- Your assignment:
Scan the records below for the line with "Data wrangling, sometimes" and the line with "2. run it on". Repeat those two lines and every line between them exactly, and nothing else.

Pictures paired with source code:
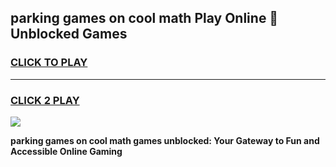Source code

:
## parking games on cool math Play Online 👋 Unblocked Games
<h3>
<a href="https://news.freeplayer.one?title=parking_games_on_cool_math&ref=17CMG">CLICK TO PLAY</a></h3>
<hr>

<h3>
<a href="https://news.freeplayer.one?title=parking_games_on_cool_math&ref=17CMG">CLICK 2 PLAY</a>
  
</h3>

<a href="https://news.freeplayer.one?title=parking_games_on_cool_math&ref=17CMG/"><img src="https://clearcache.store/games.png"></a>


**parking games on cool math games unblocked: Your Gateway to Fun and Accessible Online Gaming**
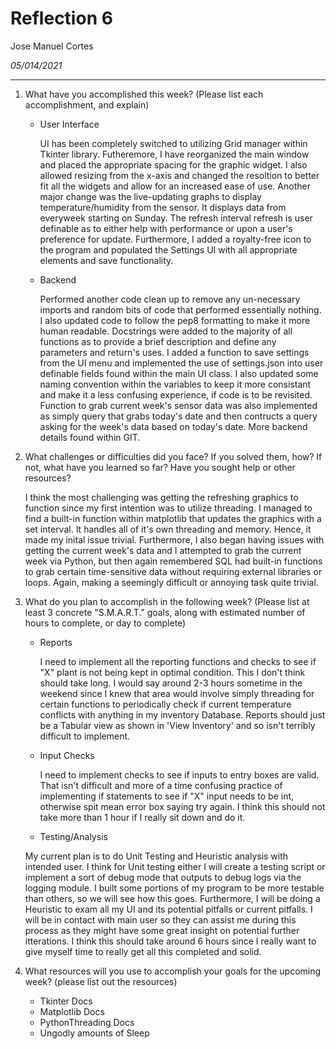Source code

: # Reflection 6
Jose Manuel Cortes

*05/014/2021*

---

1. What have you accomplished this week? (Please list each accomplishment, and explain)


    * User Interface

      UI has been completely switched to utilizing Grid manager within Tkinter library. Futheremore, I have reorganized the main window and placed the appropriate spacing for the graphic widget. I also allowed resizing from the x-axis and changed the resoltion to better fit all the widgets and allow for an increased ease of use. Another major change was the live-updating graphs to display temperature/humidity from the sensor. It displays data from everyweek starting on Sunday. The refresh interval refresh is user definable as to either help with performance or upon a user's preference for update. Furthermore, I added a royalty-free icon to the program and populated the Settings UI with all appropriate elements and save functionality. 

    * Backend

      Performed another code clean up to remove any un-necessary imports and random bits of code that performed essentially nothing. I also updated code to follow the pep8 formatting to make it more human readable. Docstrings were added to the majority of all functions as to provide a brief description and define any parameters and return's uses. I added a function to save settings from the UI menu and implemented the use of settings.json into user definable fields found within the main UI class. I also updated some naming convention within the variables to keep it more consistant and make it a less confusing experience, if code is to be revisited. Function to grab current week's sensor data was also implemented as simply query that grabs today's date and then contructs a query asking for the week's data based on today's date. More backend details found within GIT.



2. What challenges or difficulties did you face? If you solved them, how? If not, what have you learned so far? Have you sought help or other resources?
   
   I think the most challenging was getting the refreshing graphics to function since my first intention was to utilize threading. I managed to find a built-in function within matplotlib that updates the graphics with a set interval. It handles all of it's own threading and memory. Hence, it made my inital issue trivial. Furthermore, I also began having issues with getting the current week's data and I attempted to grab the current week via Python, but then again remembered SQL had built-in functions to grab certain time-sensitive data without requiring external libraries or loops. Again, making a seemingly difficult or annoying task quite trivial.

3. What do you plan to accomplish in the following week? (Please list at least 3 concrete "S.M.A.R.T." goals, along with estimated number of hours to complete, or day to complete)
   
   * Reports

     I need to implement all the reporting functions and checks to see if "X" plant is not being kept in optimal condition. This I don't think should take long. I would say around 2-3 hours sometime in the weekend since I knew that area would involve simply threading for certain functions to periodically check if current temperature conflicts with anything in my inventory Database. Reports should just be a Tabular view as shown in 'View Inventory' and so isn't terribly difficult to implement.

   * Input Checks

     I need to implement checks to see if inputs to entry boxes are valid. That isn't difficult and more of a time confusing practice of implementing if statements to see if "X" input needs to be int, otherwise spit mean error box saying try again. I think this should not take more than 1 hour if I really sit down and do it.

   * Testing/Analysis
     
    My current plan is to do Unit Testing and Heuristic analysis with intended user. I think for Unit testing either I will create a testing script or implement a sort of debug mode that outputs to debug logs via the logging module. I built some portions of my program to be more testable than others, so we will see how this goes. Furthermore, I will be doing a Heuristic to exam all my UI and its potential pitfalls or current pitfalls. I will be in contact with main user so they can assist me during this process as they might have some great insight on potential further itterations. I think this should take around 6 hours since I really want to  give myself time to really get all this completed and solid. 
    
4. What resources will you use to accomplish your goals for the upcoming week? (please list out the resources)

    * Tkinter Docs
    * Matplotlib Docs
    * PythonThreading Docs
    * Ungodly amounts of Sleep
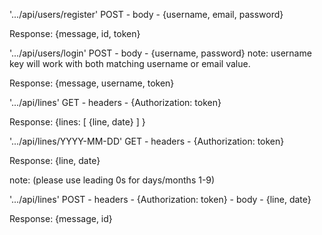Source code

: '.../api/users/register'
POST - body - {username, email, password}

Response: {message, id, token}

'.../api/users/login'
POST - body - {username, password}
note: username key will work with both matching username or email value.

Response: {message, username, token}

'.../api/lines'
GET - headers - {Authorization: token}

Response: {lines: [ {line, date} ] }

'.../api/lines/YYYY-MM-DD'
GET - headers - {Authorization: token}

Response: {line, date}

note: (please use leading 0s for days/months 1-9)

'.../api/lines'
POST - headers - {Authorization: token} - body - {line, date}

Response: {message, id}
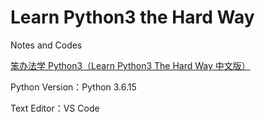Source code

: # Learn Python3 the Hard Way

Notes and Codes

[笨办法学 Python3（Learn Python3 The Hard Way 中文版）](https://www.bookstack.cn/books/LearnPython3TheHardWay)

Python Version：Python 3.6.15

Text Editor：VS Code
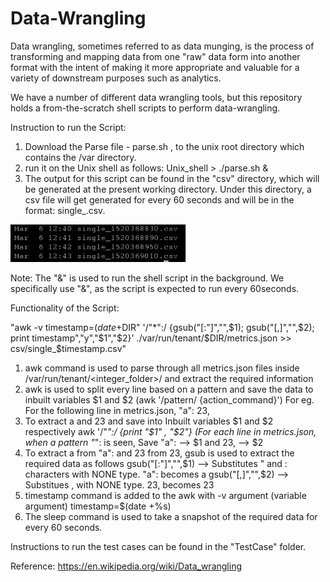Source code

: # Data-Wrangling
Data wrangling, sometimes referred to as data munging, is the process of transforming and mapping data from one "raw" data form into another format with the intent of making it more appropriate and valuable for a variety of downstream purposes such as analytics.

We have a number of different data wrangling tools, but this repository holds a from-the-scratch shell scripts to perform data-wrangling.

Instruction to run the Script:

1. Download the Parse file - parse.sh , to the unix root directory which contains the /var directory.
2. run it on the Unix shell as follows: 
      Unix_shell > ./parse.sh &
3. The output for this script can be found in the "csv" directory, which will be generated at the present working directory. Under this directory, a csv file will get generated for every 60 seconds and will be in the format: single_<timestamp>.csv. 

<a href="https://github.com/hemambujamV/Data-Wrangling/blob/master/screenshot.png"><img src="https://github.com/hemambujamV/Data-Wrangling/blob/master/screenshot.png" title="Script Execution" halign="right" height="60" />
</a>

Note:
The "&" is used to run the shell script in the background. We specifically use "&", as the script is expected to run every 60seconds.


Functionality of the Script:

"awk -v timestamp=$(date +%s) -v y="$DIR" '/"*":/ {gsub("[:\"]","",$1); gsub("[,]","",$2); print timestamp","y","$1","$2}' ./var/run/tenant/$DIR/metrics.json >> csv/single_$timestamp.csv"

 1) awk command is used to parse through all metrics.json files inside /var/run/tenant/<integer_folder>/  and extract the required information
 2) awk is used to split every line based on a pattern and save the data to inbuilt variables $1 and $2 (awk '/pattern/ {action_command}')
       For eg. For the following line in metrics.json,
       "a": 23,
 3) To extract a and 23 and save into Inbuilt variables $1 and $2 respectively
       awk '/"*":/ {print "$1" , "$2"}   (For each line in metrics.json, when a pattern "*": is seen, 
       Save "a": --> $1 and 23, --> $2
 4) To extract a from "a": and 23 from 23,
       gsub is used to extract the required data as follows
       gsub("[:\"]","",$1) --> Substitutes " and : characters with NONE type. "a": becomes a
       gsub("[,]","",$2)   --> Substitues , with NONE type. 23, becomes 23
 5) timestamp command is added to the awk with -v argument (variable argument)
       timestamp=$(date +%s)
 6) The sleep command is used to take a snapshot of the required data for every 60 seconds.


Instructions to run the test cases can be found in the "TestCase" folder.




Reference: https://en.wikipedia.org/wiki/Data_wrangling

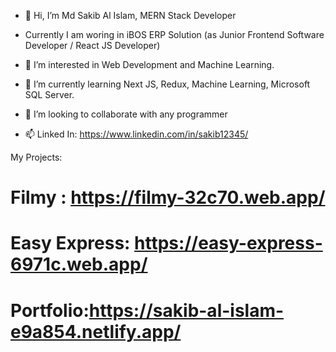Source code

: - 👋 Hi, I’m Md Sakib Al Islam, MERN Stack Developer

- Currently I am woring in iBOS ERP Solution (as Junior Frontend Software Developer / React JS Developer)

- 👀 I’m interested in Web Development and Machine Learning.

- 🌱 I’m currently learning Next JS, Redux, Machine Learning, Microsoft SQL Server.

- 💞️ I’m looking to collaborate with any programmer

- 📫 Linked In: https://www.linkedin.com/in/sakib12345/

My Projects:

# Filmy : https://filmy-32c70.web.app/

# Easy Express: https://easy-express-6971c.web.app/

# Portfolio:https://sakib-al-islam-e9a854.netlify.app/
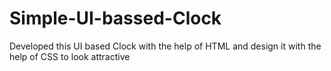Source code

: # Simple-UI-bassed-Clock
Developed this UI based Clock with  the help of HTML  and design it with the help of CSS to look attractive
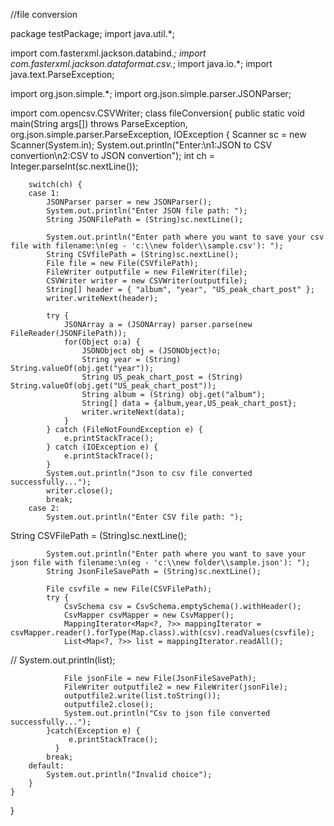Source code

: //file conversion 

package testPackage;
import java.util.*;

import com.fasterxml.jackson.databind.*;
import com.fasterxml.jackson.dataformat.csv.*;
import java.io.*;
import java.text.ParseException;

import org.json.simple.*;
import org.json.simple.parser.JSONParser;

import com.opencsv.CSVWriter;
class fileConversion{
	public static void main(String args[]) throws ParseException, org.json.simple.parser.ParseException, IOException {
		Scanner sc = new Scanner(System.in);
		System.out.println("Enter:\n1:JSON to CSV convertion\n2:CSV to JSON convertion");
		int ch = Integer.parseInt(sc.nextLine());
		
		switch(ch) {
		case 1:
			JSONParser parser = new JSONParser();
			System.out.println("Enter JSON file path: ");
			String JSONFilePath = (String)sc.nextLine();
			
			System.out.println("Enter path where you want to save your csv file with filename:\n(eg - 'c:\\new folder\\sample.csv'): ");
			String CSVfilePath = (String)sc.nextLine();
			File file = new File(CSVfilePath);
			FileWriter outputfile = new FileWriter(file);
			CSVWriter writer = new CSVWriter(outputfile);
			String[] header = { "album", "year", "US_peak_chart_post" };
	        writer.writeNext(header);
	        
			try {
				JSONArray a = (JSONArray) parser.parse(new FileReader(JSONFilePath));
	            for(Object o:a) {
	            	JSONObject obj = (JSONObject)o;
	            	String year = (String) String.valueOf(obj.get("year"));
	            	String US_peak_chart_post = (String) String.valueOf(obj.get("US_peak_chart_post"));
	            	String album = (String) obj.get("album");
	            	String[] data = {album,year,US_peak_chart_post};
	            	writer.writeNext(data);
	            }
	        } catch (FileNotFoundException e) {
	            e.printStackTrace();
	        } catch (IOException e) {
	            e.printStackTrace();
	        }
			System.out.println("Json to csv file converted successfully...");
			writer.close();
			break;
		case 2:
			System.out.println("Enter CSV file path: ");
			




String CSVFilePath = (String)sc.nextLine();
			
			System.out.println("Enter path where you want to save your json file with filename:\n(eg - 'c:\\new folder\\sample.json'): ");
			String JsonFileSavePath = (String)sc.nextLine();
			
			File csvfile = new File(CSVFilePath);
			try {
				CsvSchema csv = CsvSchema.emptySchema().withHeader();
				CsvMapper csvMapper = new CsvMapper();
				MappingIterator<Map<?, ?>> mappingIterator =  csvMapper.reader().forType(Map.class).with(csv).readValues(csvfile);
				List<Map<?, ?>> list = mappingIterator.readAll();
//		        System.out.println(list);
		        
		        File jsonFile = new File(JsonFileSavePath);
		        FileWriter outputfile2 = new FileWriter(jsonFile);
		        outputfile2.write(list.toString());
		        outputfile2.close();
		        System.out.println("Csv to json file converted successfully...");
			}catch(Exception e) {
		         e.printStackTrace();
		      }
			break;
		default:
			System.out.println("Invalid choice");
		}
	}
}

- Task answer:
Data wrangling, sometimes referred to as data munging, is the process of transforming and mapping data from one "raw" data form into another format with the intent of making it more appropriate and valuable for a variety of downstream purposes such as analytics.

We have a number of different data wrangling tools, but this repository holds a from-the-scratch shell scripts to perform data-wrangling.

Instruction to run the Script:

1. Download the Parse file - parse.sh , to the unix root directory which contains the /var directory.
2. run it on the Unix shell as follows: 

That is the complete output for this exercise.